● **TO DO**: Only those lines running from the start of the listing below through the line that holds "excluded for the" are to be written out, exactly and in full.
Start of RECORD SET
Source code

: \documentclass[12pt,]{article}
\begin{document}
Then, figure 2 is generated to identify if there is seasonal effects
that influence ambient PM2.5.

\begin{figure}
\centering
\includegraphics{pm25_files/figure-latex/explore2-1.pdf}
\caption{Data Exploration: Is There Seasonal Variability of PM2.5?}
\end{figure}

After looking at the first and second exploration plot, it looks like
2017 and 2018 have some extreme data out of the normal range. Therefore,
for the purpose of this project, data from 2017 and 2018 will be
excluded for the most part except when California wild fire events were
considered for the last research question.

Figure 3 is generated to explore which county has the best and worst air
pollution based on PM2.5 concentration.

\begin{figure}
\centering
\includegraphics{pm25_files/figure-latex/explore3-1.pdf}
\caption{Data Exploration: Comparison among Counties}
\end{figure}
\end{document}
End of RECORD SET
● **SOLUTION TO THIS EXERCISE**:
Source code

: \documentclass[12pt,]{article}
\begin{document}
Then, figure 2 is generated to identify if there is seasonal effects
that influence ambient PM2.5.

\begin{figure}
\centering
\includegraphics{pm25_files/figure-latex/explore2-1.pdf}
\caption{Data Exploration: Is There Seasonal Variability of PM2.5?}
\end{figure}

After looking at the first and second exploration plot, it looks like
2017 and 2018 have some extreme data out of the normal range. Therefore,
for the purpose of this project, data from 2017 and 2018 will be
excluded for the most part except when California wild fire events were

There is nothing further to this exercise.